At this point in the NFL offseason, some teams are feeling pretty good. Others, not
so much.

With the curious exception of Cedric Benson, the marquee free agents all have new teams, and it’s safe to pass judgment on that portion of a team’s offseason. Some teams, such as Tampa Bay and Buffalo, did quite well. Others — Atlanta — have yet to make much of a splash.

Even for teams in the latter designation, though, all is not lost. Free agency is important, but it largely provides stopgaps, short-term solutions.

Tonight’s NFL Draft will be the real determinant of teams’ fortunes for years to come.

As the Dallas Cowboys of the 1990s proved, a draft can almost single-handedly provide the core of a team for better or worse. The draft is the long-term building process.

The draft, above all, represents hope. For the bad teams, this is where their new foundation comes from. For the league’s top teams, this is where they draft for value,
reloading at the positions they are already strong at, trying to become dynasties or at least as close to that as is possible in this day and time.

This wonderful, annual optimism is but one reason the NFL Draft reigns supreme among all off-field events in all of sports.

It is situated in that perfect part of the offseason in which there is nothing else in football happening. There is no free agent frenzy, spring football is done and the recruiting year is generally in a lull. Football fans need their fix, and this three-day free-for-all fits the bill.
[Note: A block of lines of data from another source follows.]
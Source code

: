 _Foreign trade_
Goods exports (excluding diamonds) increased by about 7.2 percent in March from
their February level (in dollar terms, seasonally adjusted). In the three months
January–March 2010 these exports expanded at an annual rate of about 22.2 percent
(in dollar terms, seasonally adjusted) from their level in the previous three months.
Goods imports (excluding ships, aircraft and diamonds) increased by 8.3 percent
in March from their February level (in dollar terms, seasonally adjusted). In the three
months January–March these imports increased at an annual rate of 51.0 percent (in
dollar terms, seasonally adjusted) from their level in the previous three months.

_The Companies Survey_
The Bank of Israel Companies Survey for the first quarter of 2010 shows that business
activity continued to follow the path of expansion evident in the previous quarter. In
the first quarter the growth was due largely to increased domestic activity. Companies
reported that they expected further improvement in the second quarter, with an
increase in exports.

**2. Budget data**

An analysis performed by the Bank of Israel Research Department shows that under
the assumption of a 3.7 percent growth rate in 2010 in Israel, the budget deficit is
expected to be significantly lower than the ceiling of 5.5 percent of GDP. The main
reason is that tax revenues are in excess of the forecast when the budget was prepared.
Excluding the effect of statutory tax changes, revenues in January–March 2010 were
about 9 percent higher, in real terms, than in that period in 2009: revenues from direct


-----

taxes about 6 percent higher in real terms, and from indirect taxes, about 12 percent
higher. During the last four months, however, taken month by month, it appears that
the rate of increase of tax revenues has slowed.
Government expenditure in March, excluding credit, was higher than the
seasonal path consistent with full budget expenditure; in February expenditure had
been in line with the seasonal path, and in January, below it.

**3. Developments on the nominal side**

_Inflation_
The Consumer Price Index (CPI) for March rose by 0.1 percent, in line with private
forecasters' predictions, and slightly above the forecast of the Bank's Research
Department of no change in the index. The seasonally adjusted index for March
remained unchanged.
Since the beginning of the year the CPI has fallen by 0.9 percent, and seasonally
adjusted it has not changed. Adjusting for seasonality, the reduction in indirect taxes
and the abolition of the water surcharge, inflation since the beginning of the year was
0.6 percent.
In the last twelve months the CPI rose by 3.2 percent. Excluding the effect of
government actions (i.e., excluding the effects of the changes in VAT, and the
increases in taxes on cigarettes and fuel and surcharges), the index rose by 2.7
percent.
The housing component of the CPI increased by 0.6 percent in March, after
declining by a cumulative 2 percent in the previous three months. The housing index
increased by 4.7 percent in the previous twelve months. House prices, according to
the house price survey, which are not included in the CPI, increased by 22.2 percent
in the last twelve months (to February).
Don’t get me wrong. I’m generally captivated by the NBA Draft as well and even loyally follow the MLB draft online when it comes around.

That said, those drafts often have little imagination to them. The NBA Draft is so short there is little room for surprise or intrigue in its two short rounds while baseball has become an almost mechanical balancing act of talent versus signability.

The NFL Draft, on the other hand, can have players rise and fall several rounds away from their projections. There is ample room to discuss reaches, sure things and sleepers.

Ah, sleepers, the source of so much obsessive speculation. The NFL Draft, with its seven rounds, offers teams the luxury of taking chances. Be it a 380-pound lineman who dominates lower classifications despite subpar fitness or a former college basketball player being reinvented as a tight end (think Antonio Gates or Jimmy Graham).

This speculation offers so much more room for discussion, and in the midst of the football-barren late spring, that is exactly what the NFL wants.